Repeat the whole listing, keeping each line as it is.

TASK INPUT
···
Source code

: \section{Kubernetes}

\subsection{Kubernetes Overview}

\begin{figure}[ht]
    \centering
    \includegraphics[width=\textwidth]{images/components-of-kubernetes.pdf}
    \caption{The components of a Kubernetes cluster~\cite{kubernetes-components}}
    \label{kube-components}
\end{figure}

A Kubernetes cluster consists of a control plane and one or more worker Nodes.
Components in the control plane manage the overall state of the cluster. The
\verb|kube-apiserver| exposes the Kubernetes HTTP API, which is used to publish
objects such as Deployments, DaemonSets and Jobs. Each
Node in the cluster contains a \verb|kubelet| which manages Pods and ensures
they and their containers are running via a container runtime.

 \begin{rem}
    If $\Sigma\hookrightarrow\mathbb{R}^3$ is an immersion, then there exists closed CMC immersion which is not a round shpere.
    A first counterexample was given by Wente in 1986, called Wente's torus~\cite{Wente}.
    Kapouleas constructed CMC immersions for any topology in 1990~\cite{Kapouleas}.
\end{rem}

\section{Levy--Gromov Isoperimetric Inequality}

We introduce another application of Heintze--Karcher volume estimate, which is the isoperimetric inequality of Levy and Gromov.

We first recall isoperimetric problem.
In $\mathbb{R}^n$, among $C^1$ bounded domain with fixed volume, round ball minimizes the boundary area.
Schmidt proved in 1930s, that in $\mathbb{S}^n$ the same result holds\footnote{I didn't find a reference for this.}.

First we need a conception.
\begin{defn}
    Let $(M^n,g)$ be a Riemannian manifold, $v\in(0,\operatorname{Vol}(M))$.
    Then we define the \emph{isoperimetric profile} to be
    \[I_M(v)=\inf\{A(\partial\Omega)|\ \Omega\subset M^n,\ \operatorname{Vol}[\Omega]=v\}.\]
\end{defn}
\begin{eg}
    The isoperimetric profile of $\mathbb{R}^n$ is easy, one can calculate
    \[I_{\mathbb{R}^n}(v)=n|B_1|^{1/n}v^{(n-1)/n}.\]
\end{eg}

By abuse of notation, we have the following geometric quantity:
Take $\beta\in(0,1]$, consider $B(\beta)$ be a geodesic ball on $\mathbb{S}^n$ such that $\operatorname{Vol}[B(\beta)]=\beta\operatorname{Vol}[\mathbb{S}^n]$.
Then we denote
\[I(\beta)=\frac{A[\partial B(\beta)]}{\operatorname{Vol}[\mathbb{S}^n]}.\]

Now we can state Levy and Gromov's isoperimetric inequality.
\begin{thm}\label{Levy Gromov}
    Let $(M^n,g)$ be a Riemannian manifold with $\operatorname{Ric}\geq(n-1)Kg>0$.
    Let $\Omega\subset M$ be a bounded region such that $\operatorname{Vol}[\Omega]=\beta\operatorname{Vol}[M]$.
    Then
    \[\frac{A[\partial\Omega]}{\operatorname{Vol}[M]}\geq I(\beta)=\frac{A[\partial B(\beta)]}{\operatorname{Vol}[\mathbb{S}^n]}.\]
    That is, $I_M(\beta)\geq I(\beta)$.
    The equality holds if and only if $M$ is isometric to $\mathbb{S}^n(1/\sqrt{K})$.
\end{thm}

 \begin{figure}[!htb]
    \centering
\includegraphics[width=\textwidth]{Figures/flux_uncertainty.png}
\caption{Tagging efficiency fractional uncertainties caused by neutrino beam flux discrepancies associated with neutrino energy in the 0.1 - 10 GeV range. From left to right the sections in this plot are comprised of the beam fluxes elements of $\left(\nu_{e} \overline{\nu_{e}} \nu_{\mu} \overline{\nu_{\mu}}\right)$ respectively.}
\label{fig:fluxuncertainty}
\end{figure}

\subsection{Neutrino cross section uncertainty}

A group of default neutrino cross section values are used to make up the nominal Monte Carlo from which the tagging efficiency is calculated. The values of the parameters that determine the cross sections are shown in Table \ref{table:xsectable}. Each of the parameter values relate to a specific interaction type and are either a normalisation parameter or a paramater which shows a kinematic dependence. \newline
···
RESPONSE BELOW
Source code

: \section{Kubernetes}

\subsection{Kubernetes Overview}

\begin{figure}[ht]
    \centering
    \includegraphics[width=\textwidth]{images/components-of-kubernetes.pdf}
    \caption{The components of a Kubernetes cluster~\cite{kubernetes-components}}
    \label{kube-components}
\end{figure}

A Kubernetes cluster consists of a control plane and one or more worker Nodes.
Components in the control plane manage the overall state of the cluster. The
\verb|kube-apiserver| exposes the Kubernetes HTTP API, which is used to publish
objects such as Deployments, DaemonSets and Jobs. Each
Node in the cluster contains a \verb|kubelet| which manages Pods and ensures
they and their containers are running via a container runtime.

 \begin{rem}
    If $\Sigma\hookrightarrow\mathbb{R}^3$ is an immersion, then there exists closed CMC immersion which is not a round shpere.
    A first counterexample was given by Wente in 1986, called Wente's torus~\cite{Wente}.
    Kapouleas constructed CMC immersions for any topology in 1990~\cite{Kapouleas}.
\end{rem}

\section{Levy--Gromov Isoperimetric Inequality}

We introduce another application of Heintze--Karcher volume estimate, which is the isoperimetric inequality of Levy and Gromov.

We first recall isoperimetric problem.
In $\mathbb{R}^n$, among $C^1$ bounded domain with fixed volume, round ball minimizes the boundary area.
Schmidt proved in 1930s, that in $\mathbb{S}^n$ the same result holds\footnote{I didn't find a reference for this.}.

First we need a conception.
\begin{defn}
    Let $(M^n,g)$ be a Riemannian manifold, $v\in(0,\operatorname{Vol}(M))$.
    Then we define the \emph{isoperimetric profile} to be
    \[I_M(v)=\inf\{A(\partial\Omega)|\ \Omega\subset M^n,\ \operatorname{Vol}[\Omega]=v\}.\]
\end{defn}
\begin{eg}
    The isoperimetric profile of $\mathbb{R}^n$ is easy, one can calculate
    \[I_{\mathbb{R}^n}(v)=n|B_1|^{1/n}v^{(n-1)/n}.\]
\end{eg}

By abuse of notation, we have the following geometric quantity:
Take $\beta\in(0,1]$, consider $B(\beta)$ be a geodesic ball on $\mathbb{S}^n$ such that $\operatorname{Vol}[B(\beta)]=\beta\operatorname{Vol}[\mathbb{S}^n]$.
Then we denote
\[I(\beta)=\frac{A[\partial B(\beta)]}{\operatorname{Vol}[\mathbb{S}^n]}.\]

Now we can state Levy and Gromov's isoperimetric inequality.
\begin{thm}\label{Levy Gromov}
    Let $(M^n,g)$ be a Riemannian manifold with $\operatorname{Ric}\geq(n-1)Kg>0$.
    Let $\Omega\subset M$ be a bounded region such that $\operatorname{Vol}[\Omega]=\beta\operatorname{Vol}[M]$.
    Then
    \[\frac{A[\partial\Omega]}{\operatorname{Vol}[M]}\geq I(\beta)=\frac{A[\partial B(\beta)]}{\operatorname{Vol}[\mathbb{S}^n]}.\]
    That is, $I_M(\beta)\geq I(\beta)$.
    The equality holds if and only if $M$ is isometric to $\mathbb{S}^n(1/\sqrt{K})$.
\end{thm}

 \begin{figure}[!htb]
    \centering
\includegraphics[width=\textwidth]{Figures/flux_uncertainty.png}
\caption{Tagging efficiency fractional uncertainties caused by neutrino beam flux discrepancies associated with neutrino energy in the 0.1 - 10 GeV range. From left to right the sections in this plot are comprised of the beam fluxes elements of $\left(\nu_{e} \overline{\nu_{e}} \nu_{\mu} \overline{\nu_{\mu}}\right)$ respectively.}
\label{fig:fluxuncertainty}
\end{figure}

\subsection{Neutrino cross section uncertainty}

A group of default neutrino cross section values are used to make up the nominal Monte Carlo from which the tagging efficiency is calculated. The values of the parameters that determine the cross sections are shown in Table \ref{table:xsectable}. Each of the parameter values relate to a specific interaction type and are either a normalisation parameter or a paramater which shows a kinematic dependence. \newline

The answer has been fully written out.